▶ Exercise
Please retype every entry below, keeping it exactly the same.
══════════════════════════════
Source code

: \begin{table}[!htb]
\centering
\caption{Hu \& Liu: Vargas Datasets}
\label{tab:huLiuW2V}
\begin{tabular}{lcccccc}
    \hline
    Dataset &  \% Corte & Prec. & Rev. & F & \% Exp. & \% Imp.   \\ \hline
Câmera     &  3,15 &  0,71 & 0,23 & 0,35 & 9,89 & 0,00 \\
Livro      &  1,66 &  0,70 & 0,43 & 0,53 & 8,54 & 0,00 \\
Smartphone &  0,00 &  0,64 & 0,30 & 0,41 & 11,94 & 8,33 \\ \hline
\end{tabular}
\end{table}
══════════════════════════════
▶ Answer space
Source code

: \begin{table}[!htb]
\centering
\caption{Hu \& Liu: Vargas Datasets}
\label{tab:huLiuW2V}
\begin{tabular}{lcccccc}
    \hline
    Dataset &  \% Corte & Prec. & Rev. & F & \% Exp. & \% Imp.   \\ \hline
Câmera     &  3,15 &  0,71 & 0,23 & 0,35 & 9,89 & 0,00 \\
Livro      &  1,66 &  0,70 & 0,43 & 0,53 & 8,54 & 0,00 \\
Smartphone &  0,00 &  0,64 & 0,30 & 0,41 & 11,94 & 8,33 \\ \hline
\end{tabular}
\end{table}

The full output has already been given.